We tried to stop giving my mother elephants.  We switched to moose.  After the polar fleece robe featuring a moose motif, we returned to the giving of elephants.  This moose standing in snow, mounted on a strangely curved slab of glass was a gift from that short period of time when the family felt the elephant collection was getting too large.

Moose Paperweight, Family Treasures No. 34

I find triad color schemes to be useful when the subject is somewhat neutral, like a brown moose.  It’s not that much of a stretch from reality to make the antlers yellow and the moose’s body leaning toward violet.  Using the Complementary Triad Color Scheme (one pair of complements with one color equal distance between the two) I chose a blue-green for the background of the larger cell.

Sketchbook Drawing: Family Treasures No. 34 – drawn first with fountain pen filled with Noodler’s Black Ink, followed by watercolor washes.

Color value is as important if not more important than color scheme.

Before and after adjusting values with a few more washes of watercolor without changing the hue (color).

This morning’s Color Scheme Game indicated a Complementary Triad, two complements with one color equidistant between the two …. Yellow and Violet with Blue-Green.  My dominant color was Blue-Green.  In an attempt to maintain the blue-green as dominant color, I used a pale wash of violet for the background.
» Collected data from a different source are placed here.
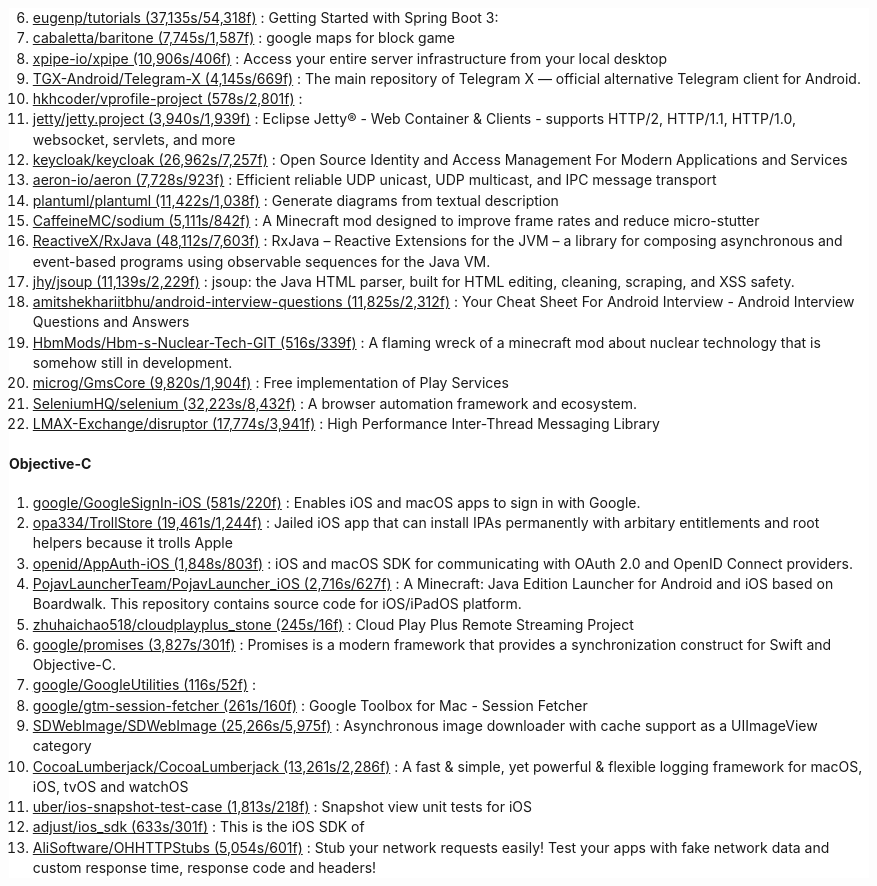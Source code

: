 6. [eugenp/tutorials (37,135s/54,318f)](https://github.com/eugenp/tutorials) : Getting Started with Spring Boot 3:
7. [cabaletta/baritone (7,745s/1,587f)](https://github.com/cabaletta/baritone) : google maps for block game
8. [xpipe-io/xpipe (10,906s/406f)](https://github.com/xpipe-io/xpipe) : Access your entire server infrastructure from your local desktop
9. [TGX-Android/Telegram-X (4,145s/669f)](https://github.com/TGX-Android/Telegram-X) : The main repository of Telegram X — official alternative Telegram client for Android.
10. [hkhcoder/vprofile-project (578s/2,801f)](https://github.com/hkhcoder/vprofile-project) : 
11. [jetty/jetty.project (3,940s/1,939f)](https://github.com/jetty/jetty.project) : Eclipse Jetty® - Web Container & Clients - supports HTTP/2, HTTP/1.1, HTTP/1.0, websocket, servlets, and more
12. [keycloak/keycloak (26,962s/7,257f)](https://github.com/keycloak/keycloak) : Open Source Identity and Access Management For Modern Applications and Services
13. [aeron-io/aeron (7,728s/923f)](https://github.com/aeron-io/aeron) : Efficient reliable UDP unicast, UDP multicast, and IPC message transport
14. [plantuml/plantuml (11,422s/1,038f)](https://github.com/plantuml/plantuml) : Generate diagrams from textual description
15. [CaffeineMC/sodium (5,111s/842f)](https://github.com/CaffeineMC/sodium) : A Minecraft mod designed to improve frame rates and reduce micro-stutter
16. [ReactiveX/RxJava (48,112s/7,603f)](https://github.com/ReactiveX/RxJava) : RxJava – Reactive Extensions for the JVM – a library for composing asynchronous and event-based programs using observable sequences for the Java VM.
17. [jhy/jsoup (11,139s/2,229f)](https://github.com/jhy/jsoup) : jsoup: the Java HTML parser, built for HTML editing, cleaning, scraping, and XSS safety.
18. [amitshekhariitbhu/android-interview-questions (11,825s/2,312f)](https://github.com/amitshekhariitbhu/android-interview-questions) : Your Cheat Sheet For Android Interview - Android Interview Questions and Answers
19. [HbmMods/Hbm-s-Nuclear-Tech-GIT (516s/339f)](https://github.com/HbmMods/Hbm-s-Nuclear-Tech-GIT) : A flaming wreck of a minecraft mod about nuclear technology that is somehow still in development.
20. [microg/GmsCore (9,820s/1,904f)](https://github.com/microg/GmsCore) : Free implementation of Play Services
21. [SeleniumHQ/selenium (32,223s/8,432f)](https://github.com/SeleniumHQ/selenium) : A browser automation framework and ecosystem.
22. [LMAX-Exchange/disruptor (17,774s/3,941f)](https://github.com/LMAX-Exchange/disruptor) : High Performance Inter-Thread Messaging Library

#### Objective-C
1. [google/GoogleSignIn-iOS (581s/220f)](https://github.com/google/GoogleSignIn-iOS) : Enables iOS and macOS apps to sign in with Google.
2. [opa334/TrollStore (19,461s/1,244f)](https://github.com/opa334/TrollStore) : Jailed iOS app that can install IPAs permanently with arbitary entitlements and root helpers because it trolls Apple
3. [openid/AppAuth-iOS (1,848s/803f)](https://github.com/openid/AppAuth-iOS) : iOS and macOS SDK for communicating with OAuth 2.0 and OpenID Connect providers.
4. [PojavLauncherTeam/PojavLauncher_iOS (2,716s/627f)](https://github.com/PojavLauncherTeam/PojavLauncher_iOS) : A Minecraft: Java Edition Launcher for Android and iOS based on Boardwalk. This repository contains source code for iOS/iPadOS platform.
5. [zhuhaichao518/cloudplayplus_stone (245s/16f)](https://github.com/zhuhaichao518/cloudplayplus_stone) : Cloud Play Plus Remote Streaming Project
6. [google/promises (3,827s/301f)](https://github.com/google/promises) : Promises is a modern framework that provides a synchronization construct for Swift and Objective-C.
7. [google/GoogleUtilities (116s/52f)](https://github.com/google/GoogleUtilities) : 
8. [google/gtm-session-fetcher (261s/160f)](https://github.com/google/gtm-session-fetcher) : Google Toolbox for Mac - Session Fetcher
9. [SDWebImage/SDWebImage (25,266s/5,975f)](https://github.com/SDWebImage/SDWebImage) : Asynchronous image downloader with cache support as a UIImageView category
10. [CocoaLumberjack/CocoaLumberjack (13,261s/2,286f)](https://github.com/CocoaLumberjack/CocoaLumberjack) : A fast & simple, yet powerful & flexible logging framework for macOS, iOS, tvOS and watchOS
11. [uber/ios-snapshot-test-case (1,813s/218f)](https://github.com/uber/ios-snapshot-test-case) : Snapshot view unit tests for iOS
12. [adjust/ios_sdk (633s/301f)](https://github.com/adjust/ios_sdk) : This is the iOS SDK of
13. [AliSoftware/OHHTTPStubs (5,054s/601f)](https://github.com/AliSoftware/OHHTTPStubs) : Stub your network requests easily! Test your apps with fake network data and custom response time, response code and headers!
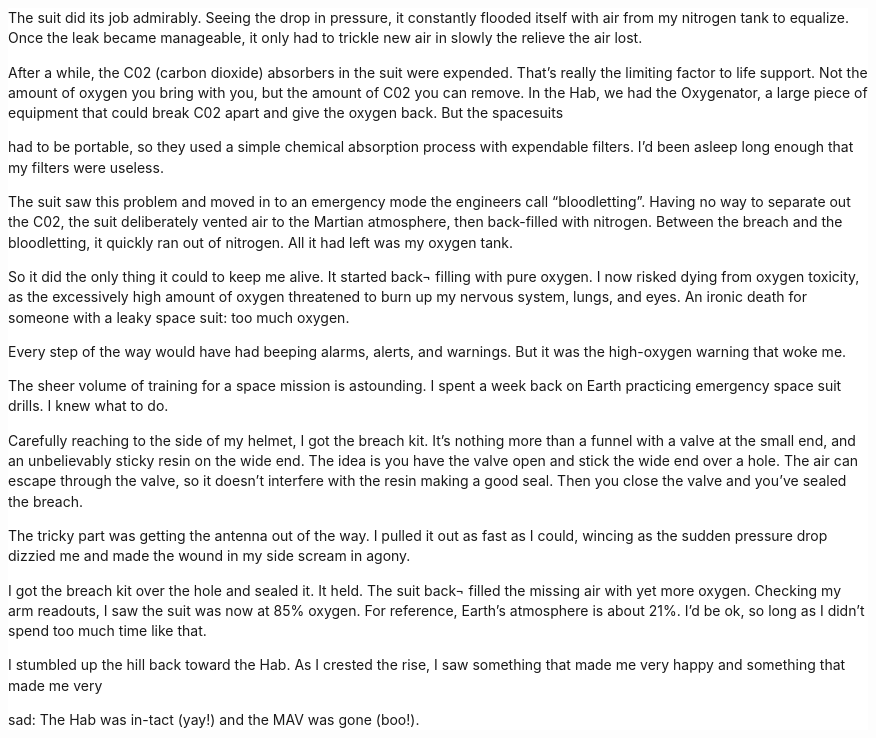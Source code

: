 The suit did its job admirably. Seeing the drop in pressure, it 
constantly flooded itself with air from my nitrogen tank to equalize. Once 
the leak became manageable, it only had to trickle new air in slowly the 
relieve the air lost. 

After a while, the C02 (carbon dioxide) absorbers in the suit were 
expended. That’s really the limiting factor to life support. Not the 
amount of oxygen you bring with you, but the amount of C02 you can 
remove. In the Hab, we had the Oxygenator, a large piece of equipment 
that could break C02 apart and give the oxygen back. But the spacesuits 



had to be portable, so they used a simple chemical absorption process 
with expendable filters. I’d been asleep long enough that my filters were 
useless. 

The suit saw this problem and moved in to an emergency mode the 
engineers call “bloodletting”. Having no way to separate out the C02, the 
suit deliberately vented air to the Martian atmosphere, then back-filled 
with nitrogen. Between the breach and the bloodletting, it quickly ran out 
of nitrogen. All it had left was my oxygen tank. 

So it did the only thing it could to keep me alive. It started back¬ 
filling with pure oxygen. I now risked dying from oxygen toxicity, as the 
excessively high amount of oxygen threatened to burn up my nervous 
system, lungs, and eyes. An ironic death for someone with a leaky space 
suit: too much oxygen. 

Every step of the way would have had beeping alarms, alerts, and 
warnings. But it was the high-oxygen warning that woke me. 

The sheer volume of training for a space mission is astounding. I 
spent a week back on Earth practicing emergency space suit drills. I knew 
what to do. 

Carefully reaching to the side of my helmet, I got the breach kit. It’s 
nothing more than a funnel with a valve at the small end, and an 
unbelievably sticky resin on the wide end. The idea is you have the valve 
open and stick the wide end over a hole. The air can escape through the 
valve, so it doesn’t interfere with the resin making a good seal. Then you 
close the valve and you’ve sealed the breach. 

The tricky part was getting the antenna out of the way. I pulled it out 
as fast as I could, wincing as the sudden pressure drop dizzied me and 
made the wound in my side scream in agony. 

I got the breach kit over the hole and sealed it. It held. The suit back¬ 
filled the missing air with yet more oxygen. Checking my arm readouts, I 
saw the suit was now at 85% oxygen. For reference, Earth’s atmosphere 
is about 21%. I’d be ok, so long as I didn’t spend too much time like that. 

I stumbled up the hill back toward the Hab. As I crested the rise, I saw 
something that made me very happy and something that made me very 



sad: The Hab was in-tact (yay!) and the MAV was gone (boo!).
The result was less than thrilling.  Curious to see how the painting would change, I created stronger contrast between the glass inkwells and the background.  Abandoning my concern for any specific color being dominant, I applied another wash of a darker violet to the background.  In addition I darkened a few of the other shapes in the bottles as well as the shadow shapes.  The result is a stronger painting that reads well from across the room in spite of its small size (5.75″ x 7.75″)
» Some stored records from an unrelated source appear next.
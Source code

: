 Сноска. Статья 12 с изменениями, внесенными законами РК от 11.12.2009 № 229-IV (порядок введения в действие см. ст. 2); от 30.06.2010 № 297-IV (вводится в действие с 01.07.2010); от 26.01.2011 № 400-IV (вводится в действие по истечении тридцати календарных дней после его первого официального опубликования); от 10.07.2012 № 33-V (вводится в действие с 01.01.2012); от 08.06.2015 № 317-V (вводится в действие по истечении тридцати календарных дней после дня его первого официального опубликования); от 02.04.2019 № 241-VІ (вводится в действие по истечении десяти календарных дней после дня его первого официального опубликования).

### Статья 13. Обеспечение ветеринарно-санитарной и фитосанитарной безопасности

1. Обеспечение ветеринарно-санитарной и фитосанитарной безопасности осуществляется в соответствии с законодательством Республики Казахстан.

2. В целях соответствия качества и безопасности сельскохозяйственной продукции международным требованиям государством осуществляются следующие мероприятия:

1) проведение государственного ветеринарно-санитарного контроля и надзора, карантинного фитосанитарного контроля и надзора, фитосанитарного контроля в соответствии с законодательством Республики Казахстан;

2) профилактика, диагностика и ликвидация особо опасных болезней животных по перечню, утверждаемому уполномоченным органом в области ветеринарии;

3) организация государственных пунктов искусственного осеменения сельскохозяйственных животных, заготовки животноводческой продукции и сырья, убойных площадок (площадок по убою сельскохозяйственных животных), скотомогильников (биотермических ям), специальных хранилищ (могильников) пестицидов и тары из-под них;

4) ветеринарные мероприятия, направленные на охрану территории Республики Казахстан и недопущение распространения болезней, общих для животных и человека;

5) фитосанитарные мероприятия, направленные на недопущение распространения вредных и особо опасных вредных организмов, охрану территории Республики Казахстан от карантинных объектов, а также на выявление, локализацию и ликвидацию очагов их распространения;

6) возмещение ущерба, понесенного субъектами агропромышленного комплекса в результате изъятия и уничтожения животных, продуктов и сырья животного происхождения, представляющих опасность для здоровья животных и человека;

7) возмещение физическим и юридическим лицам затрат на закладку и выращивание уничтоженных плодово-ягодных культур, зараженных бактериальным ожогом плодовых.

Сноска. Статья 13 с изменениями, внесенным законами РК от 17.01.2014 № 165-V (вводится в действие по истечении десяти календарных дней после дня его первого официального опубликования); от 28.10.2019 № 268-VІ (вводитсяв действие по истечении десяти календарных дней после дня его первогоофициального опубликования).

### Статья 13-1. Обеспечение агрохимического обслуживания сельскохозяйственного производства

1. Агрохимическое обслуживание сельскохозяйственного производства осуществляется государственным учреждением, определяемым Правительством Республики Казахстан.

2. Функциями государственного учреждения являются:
Sketchbook drawing: drawn first with fountain pen followed by watercolor washes.

Another painting of the family oil cans…..

My father’s oil cans

I’ll keep at it until I’m happy with the snake bends.

I threw the die for The Color Scheme Game and ended up with Complementary Triad, Dominant Color being violet.

Family Treasures No. 21: a light wash of transparent watercolor was painted on blank paper and allowed to dry completely before drawing the oil cans and cells with a fountain pen.  Watercolor followed using a bit more opacity.

The day was spent painting in Renee’s Garden in Keyport, NJ.  I participated in the first annual Garden Walk hosted by the Keyport Garden club.

Clock in the Garden

The large, flat, green shape behind the clock and bird feeders is a huge, old tree covered in English Ivy.  I brought my Color Scheme Game outside and into the garden.  My early childhood influence from the hundreds of illustrated children’s books my mother read to me pulsed through my veins as I sat painting in the middle of a magical, fairy tale garden.

Color Scheme: Triad – Complementary (Purple and Yellow plus Blue / Green) Drawn first in ink with fountain pen, followed by watercolor.

Trumpet Parts No. 71 …. Twenty Nine more drawings to go …. This was the last page of one more sketchbook …. The pile of incomplete sketchbooks continues to diminish!

Trumpet Parts No. 71, ink and watercolor

Playing the Color Scheme Game, I threw a ten (Triad – Complementary) and a #7 (Purple).  As my color equidistant between the purple and yellow I chose red/orange rather than Green/Blue this time around.

Sketchbook drawing:  Drawn first with Waterman Phileas fountain pen filled with Sailor Jentle Epinard (dark green) ink, followed by watercolor.